### TASK INSTRUCTIONS:
In the entries that follow, the line with "pour Lunéville, où" opens the range and the line with "intentions ; tout est" closes it; repeat that range exactly, both lines included.
RECORDS PROVIDED section start
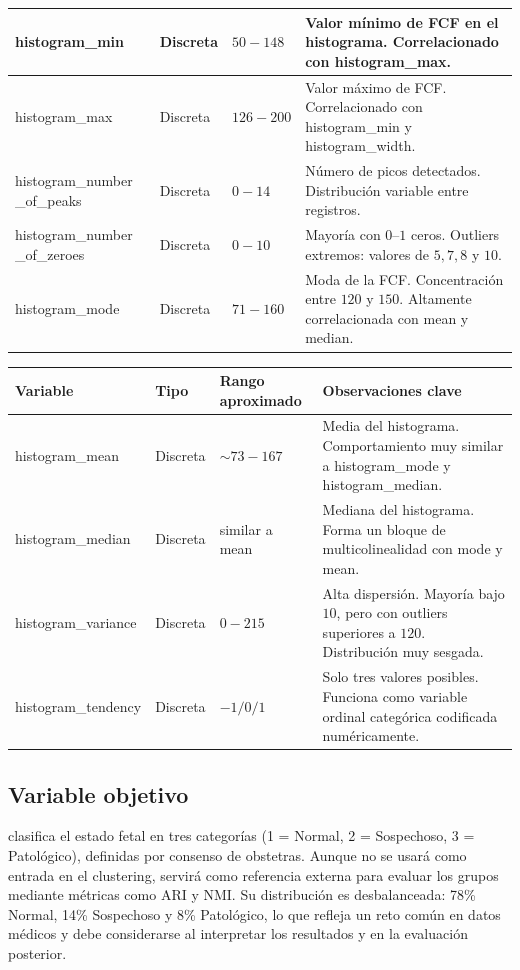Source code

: \documentclass[12pt,letterpaper]{article}
\renewcommand{\arraystretch}{1.30}
\begin{document}
\begin{table}[H]
\begin{tabular}{|p{4.2cm}|p{1.7cm}|p{2.4cm}|p{7cm}|}
\hline
histogram\_min & Discreta & $50 - 148$ & Valor mínimo de FCF en el histograma. Correlacionado con histogram\_max. \\
\hline
histogram\_max & Discreta & $126 - 200$ & Valor máximo de FCF. Correlacionado con histogram\_min y histogram\_width. \\
\hline
histogram\_number \_of\_peaks & Discreta & $0 - 14$ & Número de picos detectados. Distribución variable entre registros. \\
\hline
histogram\_number \_of\_zeroes & Discreta & $0 - 10$ & Mayoría con $0$--$1$ ceros. Outliers extremos: valores de $5, 7, 8$ y $10$. \\
\hline
histogram\_mode & Discreta & $71 - 160$ & Moda de la FCF. Concentración entre $120$ y $150$. Altamente correlacionada con mean y median. \\
\hline
\end{tabular}
\end{table}

\newpage

\begin{table}[H]
\centering
\small
\renewcommand{\arraystretch}{1.3}
\begin{tabular}{|p{4cm}|p{1.7cm}|p{2cm}|p{7cm}|}
\hline
\rowcolor{headbg}
\textbf{Variable} & \textbf{Tipo} & \textbf{Rango aproximado} & \textbf{Observaciones clave} \\
\hline
histogram\_mean & Discreta & $\sim 73 - 167$ & Media del histograma. Comportamiento muy similar a histogram\_mode y histogram\_median. \\
\hline
histogram\_median & Discreta & similar a mean & Mediana del histograma. Forma un bloque de multicolinealidad con mode y mean. \\
\hline
histogram\_variance & Discreta & $0 - 215$ & Alta dispersión. Mayoría bajo $10$, pero con outliers superiores a $120$. Distribución muy sesgada. \\
\hline
histogram\_tendency & Discreta & $-1 / 0 / 1$ & Solo tres valores posibles. Funciona como variable ordinal categórica codificada numéricamente. \\
\hline
\end{tabular}
\end{table}

\subsection{Variable objetivo}

clasifica el estado fetal en tres categorías (1 = Normal, 2 = Sospechoso, 3 = Patológico), definidas por consenso de obstetras. Aunque no se usará como entrada en el clustering, servirá como referencia externa para evaluar los grupos mediante métricas como ARI y NMI. Su distribución es desbalanceada: 78\% Normal, 14\% Sospechoso y 8\% Patológico, lo que refleja un reto común en datos médicos y debe considerarse al interpretar los resultados y en la evaluación posterior.
\end{document}
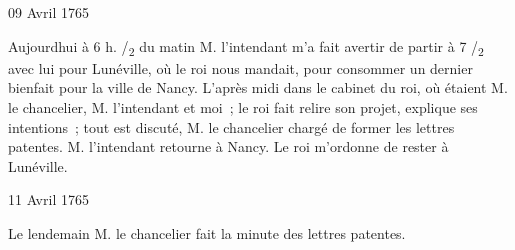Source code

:                      \begin{diary}{09 Avril 1765}{}
                        
                         Aujourdhui à 6 h. /\textsubscript{2} du matin M. l'intendant
                           m'a fait avertir de partir à 7 /\textsubscript{2} avec lui
                           pour Lunéville, où le roi nous mandait, pour
                           consommer un dernier bienfait pour la ville
                           de Nancy. L'après midi dans le
                           cabinet
                           du roi, où étaient M. le
                              chancelier, M.
                              l'intendant et moi ; le roi fait relire son projet, explique ses
                           intentions ; tout est
                           discuté, M. le chancelier
                           chargé de former
                           les lettres patentes. M. l'intendant retourne
                           à Nancy. Le roi m'ordonne de rester à Lunéville. \bigskip
        
        
                     \end{diary}

                     \begin{diary}{11 Avril 1765}{}
                        
                         Le lendemain M. le chancelier fait la minute
                           des lettres patentes. \bigskip
        
        
                     \end{diary}

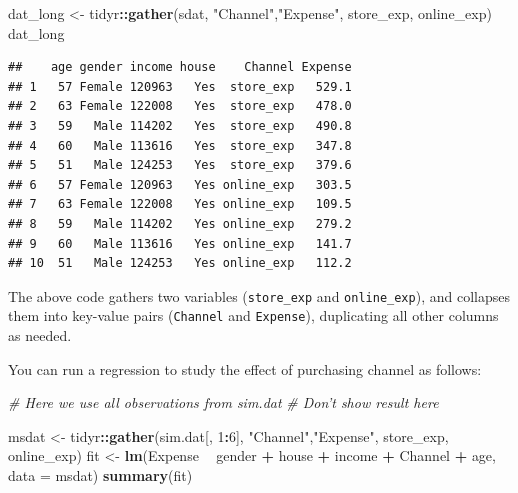 \documentclass[12pt,]{krantz}
\makeatletter
\newenvironment{Shaded}{\begin{snugshade}}{\end{snugshade}}
\newcommand{\CommentTok}[1]{\textcolor[rgb]{0.37,0.37,0.37}{\textit{#1}}}
\newcommand{\DataTypeTok}[1]{\textcolor[rgb]{0.27,0.27,0.27}{#1}}
\newcommand{\DecValTok}[1]{\textcolor[rgb]{0.06,0.06,0.06}{#1}}
\newcommand{\KeywordTok}[1]{\textcolor[rgb]{0.27,0.27,0.27}{\textbf{#1}}}
\newcommand{\NormalTok}[1]{#1}
\newcommand{\OperatorTok}[1]{\textcolor[rgb]{0.43,0.43,0.43}{\textbf{#1}}}
\newcommand{\StringTok}[1]{\textcolor[rgb]{0.5,0.5,0.5}{#1}}
\newenvironment{kframe}{%
\medskip{}
\setlength{\fboxsep}{.8em}
 \def\at@end@of@kframe{}%
 \ifinner\ifhmode%
  \def\at@end@of@kframe{\end{minipage}}%
  \begin{minipage}{\columnwidth}%
 \fi\fi%
 \def\FrameCommand##1{\hskip\@totalleftmargin \hskip-\fboxsep
 \colorbox{shadecolor}{##1}\hskip-\fboxsep
     \hskip-\linewidth \hskip-\@totalleftmargin \hskip\columnwidth}%
 \MakeFramed {\advance\hsize-\width
   \@totalleftmargin\z@ \linewidth\hsize
   \@setminipage}}%
 {\par\unskip\endMakeFramed%
 \at@end@of@kframe}
\renewenvironment{Shaded}{\begin{kframe}}{\end{kframe}}
\makeatother
\begin{document}
\begin{Shaded}
\begin{Highlighting}[]
\NormalTok{dat_long <-}\StringTok{ }\NormalTok{tidyr}\OperatorTok{::}\KeywordTok{gather}\NormalTok{(sdat, }\StringTok{"Channel"}\NormalTok{,}\StringTok{"Expense"}\NormalTok{, }
\NormalTok{                       store_exp, online_exp)}
\NormalTok{dat_long}
\end{Highlighting}
\end{Shaded}

\begin{verbatim}
##    age gender income house    Channel Expense
## 1   57 Female 120963   Yes  store_exp   529.1
## 2   63 Female 122008   Yes  store_exp   478.0
## 3   59   Male 114202   Yes  store_exp   490.8
## 4   60   Male 113616   Yes  store_exp   347.8
## 5   51   Male 124253   Yes  store_exp   379.6
## 6   57 Female 120963   Yes online_exp   303.5
## 7   63 Female 122008   Yes online_exp   109.5
## 8   59   Male 114202   Yes online_exp   279.2
## 9   60   Male 113616   Yes online_exp   141.7
## 10  51   Male 124253   Yes online_exp   112.2
\end{verbatim}

The above code gathers two variables (\texttt{store\_exp} and \texttt{online\_exp}), and collapses them into key-value pairs (\texttt{Channel} and \texttt{Expense}), duplicating all other columns as needed.

You can run a regression to study the effect of purchasing channel as follows:

\begin{Shaded}
\begin{Highlighting}[]
\CommentTok{# Here we use all observations from sim.dat}
\CommentTok{# Don't show result here}

\NormalTok{msdat <-}\StringTok{ }\NormalTok{tidyr}\OperatorTok{::}\KeywordTok{gather}\NormalTok{(sim.dat[, }\DecValTok{1}\OperatorTok{:}\DecValTok{6}\NormalTok{], }\StringTok{"Channel"}\NormalTok{,}\StringTok{"Expense"}\NormalTok{, }
\NormalTok{                       store_exp, online_exp)}
\NormalTok{fit <-}\StringTok{ }\KeywordTok{lm}\NormalTok{(Expense }\OperatorTok{~}\StringTok{ }\NormalTok{gender }\OperatorTok{+}\StringTok{ }\NormalTok{house }\OperatorTok{+}\StringTok{ }\NormalTok{income }\OperatorTok{+}\StringTok{ }\NormalTok{Channel }\OperatorTok{+}\StringTok{ }\NormalTok{age, }
          \DataTypeTok{data =}\NormalTok{ msdat)}
\KeywordTok{summary}\NormalTok{(fit)}
\end{Highlighting}
\end{Shaded}
\end{document}
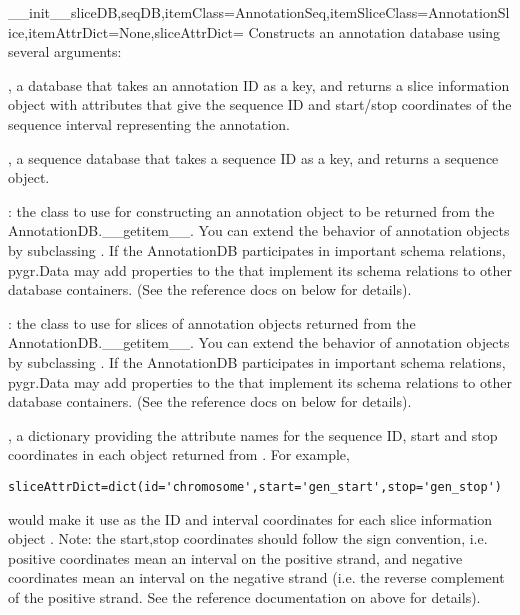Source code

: \documentclass{howto}
\begin{document}
\begin{funcdesc}{__init__}{sliceDB,seqDB,itemClass=AnnotationSeq,itemSliceClass=AnnotationSlice,itemAttrDict=None,sliceAttrDict={}}
  Constructs an annotation database using several arguments:

  , a database that takes an annotation ID as a key, and returns
  a slice information object with attributes that give the sequence ID and start/stop
  coordinates of the sequence interval representing the annotation.

  , a sequence database that takes a sequence ID as a key, and
  returns a sequence object.

  : the class to use for constructing an annotation object 
  to be returned from the AnnotationDB.__getitem__.  You can extend the
  behavior of annotation objects by subclassing .
  If the AnnotationDB participates in important schema relations,
  pygr.Data may add properties to the  that implement
  its schema relations to other database containers.  (See the reference
  docs on  below for details).

  : the class to use for slices of annotation
  objects returned from the AnnotationDB.__getitem__.  You can extend the
  behavior of annotation objects by subclassing .
  If the AnnotationDB participates in important schema relations,
  pygr.Data may add properties to the  that implement
  its schema relations to other database containers.  (See the reference
  docs on  below for details).

  , a dictionary providing the attribute names for the
  sequence ID, start and stop coordinates in each object returned from .
  For example,
\begin{verbatim}
sliceAttrDict=dict(id='chromosome',start='gen_start',stop='gen_stop')
\end{verbatim}
  would make it use  as the ID and interval
  coordinates for each slice information object .  Note: the start,stop
  coordinates should follow the  sign convention, i.e. positive
  coordinates mean an interval on the positive strand, and negative coordinates
  mean an interval on the negative strand (i.e. the reverse complement of
  the positive strand.  See the reference documentation on  above
  for details).
\end{funcdesc}
\end{document}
RECORDS PROVIDED section end
### OUTPUT OF THE EXERCISE:
                           pour Lunéville, où le roi nous mandait, pour
                           consommer un dernier bienfait pour la ville
                           de Nancy. L'après midi dans le
                           cabinet
                           du roi, où étaient M. le
                              chancelier, M.
                              l'intendant et moi ; le roi fait relire son projet, explique ses
                           intentions ; tout est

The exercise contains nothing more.